Liebe Schwestern und Brüder,
Menschenfreundlichkeit, tief empfundene Mitmenschlichkeit, Hilfsbereitschaft und Willkommenskultur machen den guten, den humanen und hilfsbereiten Kern von uns Menschen aus. Auch in unserem reichen Land können wir das sehen und auch täglich erleben. Es gibt viele Menschen guten Willens in unserem Land und in unseren Städten, Dörfern und Gemeinden, die einfach, unkompliziert, selbstverständlich, ehrenamtlich und aus tiefem Mitgefühl helfen und sich für die unzähligen Flüchtlinge einsetzen und engagieren. Einfach so aus Mitmenschlichkeit und Menschenfreundlichkeit und auch
Aus innerer Überzeugung.

Und vielleicht ist das größte und ultimative Geschenk Gottes in und für unser Land, dass wir Deutschen nicht nur und nicht mehr als kaltherzige, berechnende und egoistische Erfolgsmenschen gesehen werden, sondern als Menschen mit Mitgefühl, der Fähigkeit zur tiefen Anteilnahme, auch Freude am Helfen und Unterstützen haben.

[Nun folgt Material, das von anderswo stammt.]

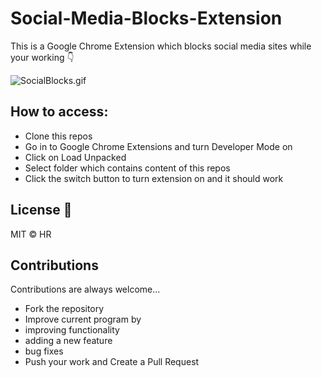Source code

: # Social-Media-Blocks-Extension
This is a Google Chrome Extension which blocks social media sites while your working 👇

![SocialBlocks.gif](https://user-images.githubusercontent.com/101202952/180427624-243f3b2f-df90-4380-a30e-af4c76f135b6.gif)


## How to access:

- Clone this repos
- Go in to Google Chrome Extensions and turn Developer Mode on
- Click on Load Unpacked
- Select folder which contains content of this repos
- Click the switch button to turn extension on and it should work


## License  📝

MIT © HR

## Contributions
Contributions are always welcome...

- Fork the repository
- Improve current program by
- improving functionality
- adding a new feature
- bug fixes
- Push your work and Create a Pull Request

Da ist ein wahres Geschenk, so handeln zu wollen und auch zu können.
Das haben wir geschafft und wir schaffen und können noch mehr.
Aber vor allem leben wir aus dieser Menschenfreundlichkeit Gottes. Wir leben und atmen die Güte und Barmherzigkeit Gottes, die in und durch Jesus Christus von Gottes Seite menschlich wird, menschenfreundlich und mit Liebe zu uns Menschen geschenkt wird.
Das ist das ultimative Geschenk für uns durch und in Jesus Christus. Darüber wollen wir uns freuen und fröhlich sein.